Face à la résurgence des débats publics autour de l’excision, la Commission nationale des droits de l’homme (CNDH) du Mali sort de son silence. Dans un communiqué officiel rendu public ce mercredi 26 août 2026, l’organe fondateur de la protection des libertés fondamentales au Mali demande explicitement aux autorités de transition l’adoption d’un texte législatif interdisant formellement et spécifiquement les Mutilations Génitales Féminines (MGF) sur l’ensemble du territoire…


UN ARSENAL JURIDIQUE NATIONAL ET INTERNATIONAL POUR SOLDER L’IMPUNITÉ


Pour appuyer son plaidoyer, la CNDH érige un argumentaire juridique intransigeant.

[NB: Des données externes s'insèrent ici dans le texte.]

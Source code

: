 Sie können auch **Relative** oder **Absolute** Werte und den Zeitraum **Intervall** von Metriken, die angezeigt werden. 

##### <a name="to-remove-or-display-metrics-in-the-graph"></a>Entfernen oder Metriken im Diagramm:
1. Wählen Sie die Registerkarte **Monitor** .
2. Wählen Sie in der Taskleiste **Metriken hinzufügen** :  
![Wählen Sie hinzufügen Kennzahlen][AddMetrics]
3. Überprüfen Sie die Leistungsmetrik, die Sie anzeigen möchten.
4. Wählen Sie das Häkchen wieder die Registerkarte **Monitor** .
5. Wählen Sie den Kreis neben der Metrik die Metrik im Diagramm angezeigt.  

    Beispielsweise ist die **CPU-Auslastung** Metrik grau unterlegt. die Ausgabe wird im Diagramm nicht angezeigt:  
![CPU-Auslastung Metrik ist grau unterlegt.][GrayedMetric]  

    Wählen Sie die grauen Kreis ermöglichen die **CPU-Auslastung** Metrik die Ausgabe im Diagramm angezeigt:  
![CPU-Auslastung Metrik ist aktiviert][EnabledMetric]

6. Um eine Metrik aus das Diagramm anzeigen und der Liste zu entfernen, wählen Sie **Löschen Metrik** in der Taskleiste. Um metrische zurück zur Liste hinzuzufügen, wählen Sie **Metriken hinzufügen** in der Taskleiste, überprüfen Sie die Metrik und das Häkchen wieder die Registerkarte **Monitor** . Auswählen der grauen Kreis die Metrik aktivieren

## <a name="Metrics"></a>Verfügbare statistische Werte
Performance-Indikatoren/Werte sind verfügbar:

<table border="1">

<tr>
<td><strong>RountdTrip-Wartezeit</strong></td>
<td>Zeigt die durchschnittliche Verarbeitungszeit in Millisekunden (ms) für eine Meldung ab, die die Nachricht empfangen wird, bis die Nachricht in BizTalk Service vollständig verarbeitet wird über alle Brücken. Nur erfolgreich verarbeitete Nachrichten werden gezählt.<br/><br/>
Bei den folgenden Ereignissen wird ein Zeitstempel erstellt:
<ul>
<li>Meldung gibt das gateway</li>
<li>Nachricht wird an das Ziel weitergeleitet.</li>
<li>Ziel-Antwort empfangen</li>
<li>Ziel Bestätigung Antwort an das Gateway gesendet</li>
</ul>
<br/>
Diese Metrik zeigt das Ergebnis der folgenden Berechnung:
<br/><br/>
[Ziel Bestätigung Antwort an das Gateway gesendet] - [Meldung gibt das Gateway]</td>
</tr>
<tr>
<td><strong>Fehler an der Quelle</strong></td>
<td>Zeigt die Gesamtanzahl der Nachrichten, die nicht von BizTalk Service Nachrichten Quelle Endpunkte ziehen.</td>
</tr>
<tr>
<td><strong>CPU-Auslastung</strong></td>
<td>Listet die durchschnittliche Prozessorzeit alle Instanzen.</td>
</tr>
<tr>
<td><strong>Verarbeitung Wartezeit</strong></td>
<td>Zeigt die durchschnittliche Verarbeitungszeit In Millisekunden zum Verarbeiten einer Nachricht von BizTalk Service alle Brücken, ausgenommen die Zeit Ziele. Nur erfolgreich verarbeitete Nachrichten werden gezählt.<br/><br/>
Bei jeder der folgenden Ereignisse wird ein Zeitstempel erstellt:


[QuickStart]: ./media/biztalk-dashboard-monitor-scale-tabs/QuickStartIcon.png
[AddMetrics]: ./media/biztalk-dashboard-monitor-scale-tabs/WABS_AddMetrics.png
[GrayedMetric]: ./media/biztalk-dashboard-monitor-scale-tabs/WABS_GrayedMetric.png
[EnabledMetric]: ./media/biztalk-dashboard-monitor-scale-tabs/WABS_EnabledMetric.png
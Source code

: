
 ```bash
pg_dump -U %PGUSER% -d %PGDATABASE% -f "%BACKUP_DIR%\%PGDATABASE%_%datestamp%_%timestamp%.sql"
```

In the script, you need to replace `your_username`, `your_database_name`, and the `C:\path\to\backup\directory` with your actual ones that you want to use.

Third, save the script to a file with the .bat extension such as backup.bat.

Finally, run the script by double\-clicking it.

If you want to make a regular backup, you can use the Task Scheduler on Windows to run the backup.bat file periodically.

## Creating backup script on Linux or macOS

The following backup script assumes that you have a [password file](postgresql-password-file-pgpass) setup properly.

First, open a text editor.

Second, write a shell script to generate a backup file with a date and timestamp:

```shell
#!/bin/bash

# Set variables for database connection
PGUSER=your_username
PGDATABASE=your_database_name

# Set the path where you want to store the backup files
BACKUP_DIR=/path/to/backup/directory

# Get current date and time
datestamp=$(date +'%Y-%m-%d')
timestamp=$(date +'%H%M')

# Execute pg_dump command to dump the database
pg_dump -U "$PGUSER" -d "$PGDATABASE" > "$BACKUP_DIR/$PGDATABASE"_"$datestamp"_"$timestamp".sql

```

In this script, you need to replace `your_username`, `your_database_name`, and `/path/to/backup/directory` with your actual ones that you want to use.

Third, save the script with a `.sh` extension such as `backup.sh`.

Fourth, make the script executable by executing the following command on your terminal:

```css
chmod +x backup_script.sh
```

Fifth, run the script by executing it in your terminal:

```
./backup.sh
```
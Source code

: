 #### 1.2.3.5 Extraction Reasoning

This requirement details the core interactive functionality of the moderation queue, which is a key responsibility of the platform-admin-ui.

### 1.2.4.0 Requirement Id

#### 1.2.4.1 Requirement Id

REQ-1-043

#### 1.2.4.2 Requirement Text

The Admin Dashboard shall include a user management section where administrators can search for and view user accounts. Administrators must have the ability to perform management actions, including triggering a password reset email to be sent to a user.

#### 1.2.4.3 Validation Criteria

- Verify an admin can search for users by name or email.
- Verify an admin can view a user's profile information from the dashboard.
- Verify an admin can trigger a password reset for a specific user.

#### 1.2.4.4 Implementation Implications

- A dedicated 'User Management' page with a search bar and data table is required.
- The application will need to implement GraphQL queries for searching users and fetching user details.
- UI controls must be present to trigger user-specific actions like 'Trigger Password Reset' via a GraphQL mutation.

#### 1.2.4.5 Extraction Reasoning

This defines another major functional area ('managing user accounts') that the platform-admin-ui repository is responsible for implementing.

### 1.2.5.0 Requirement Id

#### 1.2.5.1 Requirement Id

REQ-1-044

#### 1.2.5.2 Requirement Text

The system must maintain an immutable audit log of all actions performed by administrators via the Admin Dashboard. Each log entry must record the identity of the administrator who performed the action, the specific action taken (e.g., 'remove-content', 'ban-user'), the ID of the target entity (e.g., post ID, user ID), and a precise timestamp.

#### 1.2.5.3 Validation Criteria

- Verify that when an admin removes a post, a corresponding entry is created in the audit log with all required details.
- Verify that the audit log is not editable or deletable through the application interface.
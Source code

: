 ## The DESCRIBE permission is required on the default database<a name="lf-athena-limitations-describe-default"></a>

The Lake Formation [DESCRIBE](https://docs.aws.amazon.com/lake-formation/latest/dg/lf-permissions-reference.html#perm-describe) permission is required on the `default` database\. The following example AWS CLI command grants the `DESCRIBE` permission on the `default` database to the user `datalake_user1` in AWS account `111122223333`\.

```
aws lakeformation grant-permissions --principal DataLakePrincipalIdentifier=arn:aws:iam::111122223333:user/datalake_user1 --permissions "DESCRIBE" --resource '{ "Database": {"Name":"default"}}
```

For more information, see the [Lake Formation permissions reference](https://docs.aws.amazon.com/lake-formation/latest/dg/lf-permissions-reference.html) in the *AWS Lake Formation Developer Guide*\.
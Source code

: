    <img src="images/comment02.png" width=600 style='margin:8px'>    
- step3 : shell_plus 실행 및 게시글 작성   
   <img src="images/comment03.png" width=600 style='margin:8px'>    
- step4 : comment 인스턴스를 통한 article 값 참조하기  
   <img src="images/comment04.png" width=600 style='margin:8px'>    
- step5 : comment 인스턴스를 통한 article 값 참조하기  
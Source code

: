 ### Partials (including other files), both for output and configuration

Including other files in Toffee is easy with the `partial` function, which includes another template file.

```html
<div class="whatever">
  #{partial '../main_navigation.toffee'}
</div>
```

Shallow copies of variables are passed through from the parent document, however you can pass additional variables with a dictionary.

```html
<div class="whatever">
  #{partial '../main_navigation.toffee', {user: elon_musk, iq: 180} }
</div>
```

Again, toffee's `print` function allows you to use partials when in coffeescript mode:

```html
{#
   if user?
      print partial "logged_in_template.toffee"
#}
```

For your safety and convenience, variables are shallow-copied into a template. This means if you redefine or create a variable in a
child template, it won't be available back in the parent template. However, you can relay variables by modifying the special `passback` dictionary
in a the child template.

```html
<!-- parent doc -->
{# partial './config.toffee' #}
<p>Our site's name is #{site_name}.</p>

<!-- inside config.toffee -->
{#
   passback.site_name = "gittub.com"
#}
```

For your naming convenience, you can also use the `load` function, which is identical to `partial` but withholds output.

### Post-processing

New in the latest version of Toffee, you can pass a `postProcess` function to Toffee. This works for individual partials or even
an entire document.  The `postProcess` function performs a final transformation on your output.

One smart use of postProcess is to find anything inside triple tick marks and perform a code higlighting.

L’institution rappelle que l’intégrité physique et psychique des femmes et des filles est un droit inaliénable garanti par la Constitution malienne du 22 juillet 2023. Elle aligne également sa position sur la Convention sur l’élimination de toutes les formes de discrimination à l’égard des femmes (CEDEF/ONU de 1979) et le Protocole de Maputo (2003) relatif aux droits des femmes en Afrique.

Pour le président de la CNDH, la pratique de l’excision ne peut plus s’abriter sous le couvert de la tradition : elle constitue une atteinte grave à la dignité humaine et un frein au développement social.

LOI CONTRAIGNANTE ET ÉDUCATION : L’ÉQUATION INDISSOCIABLE

Si la pénalisation est au cœur des revendications, la Commission souligne qu’elle ne saurait agir seule sans un changement profond des mentalités. Sanctionner pour protéger, la promulgation d’une loi spécifique vise à mettre fin au vide juridique perçu et à dissuader les praticiens et complices.

Sensibiliser pour transformer, la CNDH appelle les pouvoirs publics, les leaders communautaires et les organisations de la société civile à décupler les campagnes d’information pour déconstruire les tabous socioculturels.

Un appel à la responsabilité collective

En conclusion de sa déclaration, l’institution lance un avertissement solennel contre la banalisation des violences faites aux femmes. La protection des droits humains fondamentaux est un bouclier collectif : tolérer la violation des droits des jeunes filles fragilise l’état de droit pour l’ensemble de la société malienne.